Bunu göremeyen bütün kulüpleri cezalandıran profesyonellik çarkı ne yazık ki B.Vanspor’u da kendisine doğru hızla çekmektedir. Eğer kongreden profesyonel anlayışta bir yönetim çıkmazsa B.Vanspor’un işi gerçekten çok zor!
Van benzeri kent takımlarının belediyeler ve hükümetler destekleri ile stadyumlarını yenileme ya da yeniden yapma aşamasında hızla yol almalarına karşın Van’da bu da ağır aksak yürümektedir. Yeni sezonda hangi statta, ne imkansızlıklar içerisinde oynayacağımız da ayrı bir dezavantaj olarak karşımıza çıkıyor. İlimizin günün koşullarına uygun yeni ve modern stadyuma ihtiyacı var ve bu durum bir an önce açıklığa kavuşturulmalıdır.

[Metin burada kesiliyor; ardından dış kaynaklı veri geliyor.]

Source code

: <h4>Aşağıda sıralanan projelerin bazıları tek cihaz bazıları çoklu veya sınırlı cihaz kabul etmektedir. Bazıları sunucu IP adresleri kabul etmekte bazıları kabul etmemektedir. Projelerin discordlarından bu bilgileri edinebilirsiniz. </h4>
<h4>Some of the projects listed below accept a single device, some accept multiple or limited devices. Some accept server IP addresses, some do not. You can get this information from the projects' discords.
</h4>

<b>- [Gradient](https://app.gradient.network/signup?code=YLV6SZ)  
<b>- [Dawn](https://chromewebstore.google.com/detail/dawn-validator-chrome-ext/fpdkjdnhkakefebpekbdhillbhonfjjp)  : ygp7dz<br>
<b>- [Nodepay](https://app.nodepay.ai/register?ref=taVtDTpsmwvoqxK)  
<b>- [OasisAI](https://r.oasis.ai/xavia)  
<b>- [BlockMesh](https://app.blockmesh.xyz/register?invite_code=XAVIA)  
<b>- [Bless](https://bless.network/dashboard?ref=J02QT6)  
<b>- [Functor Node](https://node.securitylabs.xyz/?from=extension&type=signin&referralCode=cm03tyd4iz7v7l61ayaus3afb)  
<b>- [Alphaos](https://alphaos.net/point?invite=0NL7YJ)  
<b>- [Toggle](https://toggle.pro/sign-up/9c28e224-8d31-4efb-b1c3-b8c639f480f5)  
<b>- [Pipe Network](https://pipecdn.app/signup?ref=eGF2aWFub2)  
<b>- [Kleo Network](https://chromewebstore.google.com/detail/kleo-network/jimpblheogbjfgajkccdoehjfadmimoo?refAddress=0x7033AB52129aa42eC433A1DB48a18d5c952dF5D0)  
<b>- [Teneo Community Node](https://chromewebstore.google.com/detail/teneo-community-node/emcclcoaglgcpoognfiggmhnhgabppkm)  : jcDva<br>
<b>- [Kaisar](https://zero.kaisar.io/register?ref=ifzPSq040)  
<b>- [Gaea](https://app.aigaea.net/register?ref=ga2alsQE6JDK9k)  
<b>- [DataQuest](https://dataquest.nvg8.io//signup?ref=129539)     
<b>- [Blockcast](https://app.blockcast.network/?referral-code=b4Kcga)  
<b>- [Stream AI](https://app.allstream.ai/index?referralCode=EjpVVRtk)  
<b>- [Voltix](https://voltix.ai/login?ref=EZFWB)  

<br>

Bu suretle maçlarını daha uygun bir atmosferde oynayabilmesi sağlanmalıdır.
Van’ın uzun vadede nihai hedefi olan Süper Ligde mücadele etmek ve burada başarılı olmak arzusu gerçekleştiğinde, beraberinde medya üzerinden adımızın dolaşıma girmesi anlamına da gelecektir. Futbol, medya dolaşımı sayesinde bir endüstriye dönüşmüştür. Süper ligde olmanız aynı zamanda medyanın da sizi görmesi ya da en azından göstermesi anlamına gelecektir. Burada elde edeceğiniz başarılı sonuçlar ise takımınızı akılda kalır bir yere getirecektir. Nitekim yok olup gitmesine rağmen tüm futbolseverlerin Vanspor’u hatırlaması ya da Belediye Vanspor’u çoğu zaman Vanspor diye tanıması, Vanspor’un geçmiş başarılarından dolayı ‘‘tarihi belleğe sahip takım’’ olmasından kaynaklıdır.

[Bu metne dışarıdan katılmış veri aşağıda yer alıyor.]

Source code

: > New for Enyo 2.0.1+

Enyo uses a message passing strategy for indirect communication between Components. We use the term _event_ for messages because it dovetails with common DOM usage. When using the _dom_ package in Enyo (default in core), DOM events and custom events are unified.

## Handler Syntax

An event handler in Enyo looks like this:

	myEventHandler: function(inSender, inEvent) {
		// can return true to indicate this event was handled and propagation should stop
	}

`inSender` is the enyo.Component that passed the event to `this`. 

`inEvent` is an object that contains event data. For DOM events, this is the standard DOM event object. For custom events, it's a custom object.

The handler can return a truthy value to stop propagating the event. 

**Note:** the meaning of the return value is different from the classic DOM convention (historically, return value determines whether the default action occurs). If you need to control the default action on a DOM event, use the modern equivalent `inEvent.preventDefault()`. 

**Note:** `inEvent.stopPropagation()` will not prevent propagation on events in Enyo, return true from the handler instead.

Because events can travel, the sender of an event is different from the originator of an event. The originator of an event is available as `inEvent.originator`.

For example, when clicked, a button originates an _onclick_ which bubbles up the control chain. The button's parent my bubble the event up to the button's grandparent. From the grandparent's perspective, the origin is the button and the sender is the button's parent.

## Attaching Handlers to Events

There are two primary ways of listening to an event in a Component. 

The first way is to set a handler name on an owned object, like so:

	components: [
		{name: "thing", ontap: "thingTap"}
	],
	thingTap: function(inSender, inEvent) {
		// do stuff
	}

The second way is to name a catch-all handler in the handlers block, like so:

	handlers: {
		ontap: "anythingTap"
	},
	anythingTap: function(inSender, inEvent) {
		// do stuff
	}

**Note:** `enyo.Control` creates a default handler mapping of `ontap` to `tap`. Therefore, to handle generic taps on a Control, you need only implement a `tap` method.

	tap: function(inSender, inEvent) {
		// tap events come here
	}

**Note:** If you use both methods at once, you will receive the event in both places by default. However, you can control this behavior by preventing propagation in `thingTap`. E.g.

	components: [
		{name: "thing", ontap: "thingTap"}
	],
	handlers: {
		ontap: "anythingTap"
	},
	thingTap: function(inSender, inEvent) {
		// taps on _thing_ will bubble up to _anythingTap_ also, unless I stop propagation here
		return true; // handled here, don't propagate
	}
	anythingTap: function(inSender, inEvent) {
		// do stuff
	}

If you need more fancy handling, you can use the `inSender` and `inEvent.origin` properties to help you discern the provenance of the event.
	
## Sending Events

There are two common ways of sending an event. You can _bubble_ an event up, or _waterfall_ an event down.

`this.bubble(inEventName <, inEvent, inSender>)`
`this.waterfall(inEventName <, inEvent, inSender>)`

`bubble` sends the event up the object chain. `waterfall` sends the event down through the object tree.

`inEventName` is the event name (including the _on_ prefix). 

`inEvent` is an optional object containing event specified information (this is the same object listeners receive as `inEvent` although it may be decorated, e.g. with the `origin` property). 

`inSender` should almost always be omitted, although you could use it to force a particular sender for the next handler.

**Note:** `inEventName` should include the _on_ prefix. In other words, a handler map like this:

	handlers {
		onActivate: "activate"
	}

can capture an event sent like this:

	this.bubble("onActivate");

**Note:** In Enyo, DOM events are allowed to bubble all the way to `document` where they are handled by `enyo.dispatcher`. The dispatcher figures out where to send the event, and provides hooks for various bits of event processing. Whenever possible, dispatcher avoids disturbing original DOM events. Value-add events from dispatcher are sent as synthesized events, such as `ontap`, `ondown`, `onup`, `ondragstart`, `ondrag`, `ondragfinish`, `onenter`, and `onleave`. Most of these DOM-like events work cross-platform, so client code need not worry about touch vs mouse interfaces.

Bu hedeflere varmak için değişmemiz lazım... Sadece yönetim değil taraftarların da değişim sürecine eşlik ettiği takdirde Van takımları, bulundukları lig neresi olursa olsun fark yaratacak ve bu farklılıklarını tüm futbol camiasına hissettireceklerdir. Van’ın böyle bir potansiyele sahip olduğunu ancak depremle birlikte ekonomiden başlayarak sosyal ve kültürel alanda yaşadığı içe dönme sürecinin, kentin var olan potansiyellerini de körelttiğini bilerek futbola ve takımlarımıza sahip çıkmalıyız. Kentin bu atıl endüstriyi yakalayacak önder kişilere ve onların üreteceği projelere ihtiyacı var.

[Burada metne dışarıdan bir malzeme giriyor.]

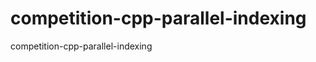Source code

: competition-cpp-parallel-indexing
=================================

competition-cpp-parallel-indexing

Geçen sezon takımın Genel Sekreterliğini de üstlenmiş olan ve yakın zamanda Vatso Başkanlığına seçilen Sayın Necdet Takva’nın, bu kulübe yeni dönemde de kayıtsız kalmayacağını ümit ediyoruz. Tanıdığımız kadarıyla kendisi vizyonu geniş, son derece aktif bir yönetici profili çizmektedir. Bu bağlamda, ilimizin en önemli sosyal dinamiği olan Vanspor olgusunu tekrar eski güzel günlerine dönüştürmek adına; STK-Valilik- B.Vanspor arasında diyalogun, işbirliğinin ve bu kent için fedakarlığın en güzel örneklerini gösterecek, şehrin ışıltısını ortaya çıkaracak bir cesur yürek aranıyor…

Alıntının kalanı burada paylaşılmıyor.